== TASK GOAL ==
Read through the entries below and return each line with the word "autoref".

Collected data
◇ ◇ ◇
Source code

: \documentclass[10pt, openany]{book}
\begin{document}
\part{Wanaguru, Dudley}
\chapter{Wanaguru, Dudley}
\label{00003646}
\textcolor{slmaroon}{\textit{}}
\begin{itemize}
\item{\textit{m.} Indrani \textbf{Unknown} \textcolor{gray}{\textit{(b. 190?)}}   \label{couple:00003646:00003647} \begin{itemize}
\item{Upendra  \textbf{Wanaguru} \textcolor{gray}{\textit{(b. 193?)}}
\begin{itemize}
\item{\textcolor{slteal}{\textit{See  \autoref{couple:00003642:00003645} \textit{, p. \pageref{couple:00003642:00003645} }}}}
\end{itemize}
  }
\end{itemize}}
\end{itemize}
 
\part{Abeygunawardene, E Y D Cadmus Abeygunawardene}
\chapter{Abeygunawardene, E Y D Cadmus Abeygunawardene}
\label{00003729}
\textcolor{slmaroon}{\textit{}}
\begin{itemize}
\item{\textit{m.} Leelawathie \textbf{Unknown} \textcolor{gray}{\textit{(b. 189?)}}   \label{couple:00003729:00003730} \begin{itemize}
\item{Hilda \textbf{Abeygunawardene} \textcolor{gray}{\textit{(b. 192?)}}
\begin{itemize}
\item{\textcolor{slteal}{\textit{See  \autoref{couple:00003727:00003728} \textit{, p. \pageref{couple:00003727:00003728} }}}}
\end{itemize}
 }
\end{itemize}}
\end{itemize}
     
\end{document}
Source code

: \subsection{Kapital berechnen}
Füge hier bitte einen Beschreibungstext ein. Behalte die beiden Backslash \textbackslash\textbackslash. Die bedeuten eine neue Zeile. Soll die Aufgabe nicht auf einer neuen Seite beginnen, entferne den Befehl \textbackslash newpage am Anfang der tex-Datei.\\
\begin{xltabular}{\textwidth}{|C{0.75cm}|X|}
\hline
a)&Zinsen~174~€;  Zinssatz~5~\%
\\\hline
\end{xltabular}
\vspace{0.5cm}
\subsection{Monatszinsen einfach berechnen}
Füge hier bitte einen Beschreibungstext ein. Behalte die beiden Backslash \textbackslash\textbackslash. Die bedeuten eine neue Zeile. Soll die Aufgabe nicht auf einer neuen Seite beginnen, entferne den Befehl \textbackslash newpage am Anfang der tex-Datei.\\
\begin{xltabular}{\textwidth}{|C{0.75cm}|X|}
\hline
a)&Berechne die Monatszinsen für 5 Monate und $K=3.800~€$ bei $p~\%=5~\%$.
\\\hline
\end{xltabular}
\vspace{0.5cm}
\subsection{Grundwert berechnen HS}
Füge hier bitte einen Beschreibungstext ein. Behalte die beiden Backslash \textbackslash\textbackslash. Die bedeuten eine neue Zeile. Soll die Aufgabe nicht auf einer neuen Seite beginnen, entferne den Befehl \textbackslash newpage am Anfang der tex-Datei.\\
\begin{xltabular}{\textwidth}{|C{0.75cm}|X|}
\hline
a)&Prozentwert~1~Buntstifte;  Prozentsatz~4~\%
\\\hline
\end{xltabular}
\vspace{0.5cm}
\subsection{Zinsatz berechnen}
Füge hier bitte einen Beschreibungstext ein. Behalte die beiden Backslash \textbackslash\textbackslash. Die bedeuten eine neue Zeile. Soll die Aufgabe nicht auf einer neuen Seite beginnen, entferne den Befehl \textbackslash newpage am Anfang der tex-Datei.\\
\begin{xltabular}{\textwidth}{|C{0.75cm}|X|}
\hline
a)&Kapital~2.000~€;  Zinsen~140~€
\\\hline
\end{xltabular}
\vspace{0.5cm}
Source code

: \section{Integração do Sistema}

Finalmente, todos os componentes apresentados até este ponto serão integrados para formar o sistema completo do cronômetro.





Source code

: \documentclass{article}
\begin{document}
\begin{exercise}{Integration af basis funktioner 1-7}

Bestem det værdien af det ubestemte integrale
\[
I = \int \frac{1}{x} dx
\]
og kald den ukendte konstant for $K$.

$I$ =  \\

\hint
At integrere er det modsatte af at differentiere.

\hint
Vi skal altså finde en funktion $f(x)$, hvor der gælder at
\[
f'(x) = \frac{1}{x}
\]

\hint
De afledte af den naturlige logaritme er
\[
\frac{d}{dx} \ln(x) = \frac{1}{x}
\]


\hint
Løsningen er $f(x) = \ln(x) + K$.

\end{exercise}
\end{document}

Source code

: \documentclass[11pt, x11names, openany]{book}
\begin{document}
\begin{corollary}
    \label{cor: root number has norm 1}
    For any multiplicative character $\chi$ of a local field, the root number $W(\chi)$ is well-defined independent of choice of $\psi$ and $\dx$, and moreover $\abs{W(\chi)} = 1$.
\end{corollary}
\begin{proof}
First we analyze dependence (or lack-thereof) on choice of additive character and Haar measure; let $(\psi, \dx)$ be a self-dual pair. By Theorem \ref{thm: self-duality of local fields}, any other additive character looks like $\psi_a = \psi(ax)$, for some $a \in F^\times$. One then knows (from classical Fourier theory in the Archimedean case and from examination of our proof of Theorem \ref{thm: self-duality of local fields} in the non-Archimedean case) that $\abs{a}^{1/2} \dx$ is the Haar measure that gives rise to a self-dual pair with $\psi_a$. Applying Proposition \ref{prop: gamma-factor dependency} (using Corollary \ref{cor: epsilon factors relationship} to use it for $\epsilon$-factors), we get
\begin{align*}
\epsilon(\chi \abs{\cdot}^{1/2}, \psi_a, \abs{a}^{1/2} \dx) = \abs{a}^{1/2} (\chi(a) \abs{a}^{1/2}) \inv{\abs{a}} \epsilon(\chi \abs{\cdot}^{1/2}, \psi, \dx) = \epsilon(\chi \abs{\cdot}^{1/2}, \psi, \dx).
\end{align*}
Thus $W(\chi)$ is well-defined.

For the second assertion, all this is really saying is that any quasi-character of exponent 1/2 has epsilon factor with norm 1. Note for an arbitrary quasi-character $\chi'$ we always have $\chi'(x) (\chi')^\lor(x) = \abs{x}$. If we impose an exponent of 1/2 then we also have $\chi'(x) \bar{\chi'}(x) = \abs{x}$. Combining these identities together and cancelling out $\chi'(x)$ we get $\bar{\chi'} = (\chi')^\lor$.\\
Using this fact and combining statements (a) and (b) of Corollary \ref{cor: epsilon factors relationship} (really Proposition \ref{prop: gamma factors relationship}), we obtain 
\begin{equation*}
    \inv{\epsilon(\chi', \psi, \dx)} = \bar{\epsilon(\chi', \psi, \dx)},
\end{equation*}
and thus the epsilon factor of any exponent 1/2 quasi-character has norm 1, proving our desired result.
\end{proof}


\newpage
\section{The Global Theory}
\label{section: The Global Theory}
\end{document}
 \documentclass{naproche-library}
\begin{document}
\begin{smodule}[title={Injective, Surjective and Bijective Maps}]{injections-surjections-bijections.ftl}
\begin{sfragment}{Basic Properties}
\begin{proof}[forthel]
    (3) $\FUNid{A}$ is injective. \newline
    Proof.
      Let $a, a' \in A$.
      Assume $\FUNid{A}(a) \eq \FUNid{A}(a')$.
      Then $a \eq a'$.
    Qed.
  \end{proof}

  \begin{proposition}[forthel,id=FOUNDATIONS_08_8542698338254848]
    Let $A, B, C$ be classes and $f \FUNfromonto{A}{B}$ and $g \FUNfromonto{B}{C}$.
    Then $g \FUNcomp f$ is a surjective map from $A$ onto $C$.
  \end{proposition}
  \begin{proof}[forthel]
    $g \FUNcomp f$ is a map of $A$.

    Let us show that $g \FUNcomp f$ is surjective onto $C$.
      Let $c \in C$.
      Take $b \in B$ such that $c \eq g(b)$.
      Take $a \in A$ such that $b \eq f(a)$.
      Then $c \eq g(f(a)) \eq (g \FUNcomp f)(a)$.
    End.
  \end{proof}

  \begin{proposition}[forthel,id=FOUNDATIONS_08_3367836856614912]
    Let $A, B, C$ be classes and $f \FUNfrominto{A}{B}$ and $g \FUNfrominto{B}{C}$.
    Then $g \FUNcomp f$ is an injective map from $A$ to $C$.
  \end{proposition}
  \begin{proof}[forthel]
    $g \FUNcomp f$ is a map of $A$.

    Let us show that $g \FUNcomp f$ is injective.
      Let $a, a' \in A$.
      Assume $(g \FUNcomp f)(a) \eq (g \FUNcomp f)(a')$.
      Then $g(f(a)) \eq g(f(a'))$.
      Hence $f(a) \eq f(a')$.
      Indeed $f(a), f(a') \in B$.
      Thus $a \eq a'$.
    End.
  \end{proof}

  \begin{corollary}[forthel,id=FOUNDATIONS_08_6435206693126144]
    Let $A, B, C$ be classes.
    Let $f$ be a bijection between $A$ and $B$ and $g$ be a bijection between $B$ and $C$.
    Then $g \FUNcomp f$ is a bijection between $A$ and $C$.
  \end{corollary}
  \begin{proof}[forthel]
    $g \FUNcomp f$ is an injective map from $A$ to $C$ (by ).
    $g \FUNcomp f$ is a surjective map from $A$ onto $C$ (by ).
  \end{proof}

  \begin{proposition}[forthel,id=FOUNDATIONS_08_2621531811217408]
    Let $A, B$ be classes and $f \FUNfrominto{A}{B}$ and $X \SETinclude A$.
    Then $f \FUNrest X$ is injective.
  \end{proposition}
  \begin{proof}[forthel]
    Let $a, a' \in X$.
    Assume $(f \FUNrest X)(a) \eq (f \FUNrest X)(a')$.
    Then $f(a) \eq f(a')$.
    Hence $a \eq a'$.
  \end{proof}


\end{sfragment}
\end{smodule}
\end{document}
◇ ◇ ◇
== EXERCISE SOLUTION ==
\item{\textcolor{slteal}{\textit{See  \autoref{couple:00003642:00003645} \textit{, p. \pageref{couple:00003642:00003645} }}}}
\item{\textcolor{slteal}{\textit{See  \autoref{couple:00003727:00003728} \textit{, p. \pageref{couple:00003727:00003728} }}}}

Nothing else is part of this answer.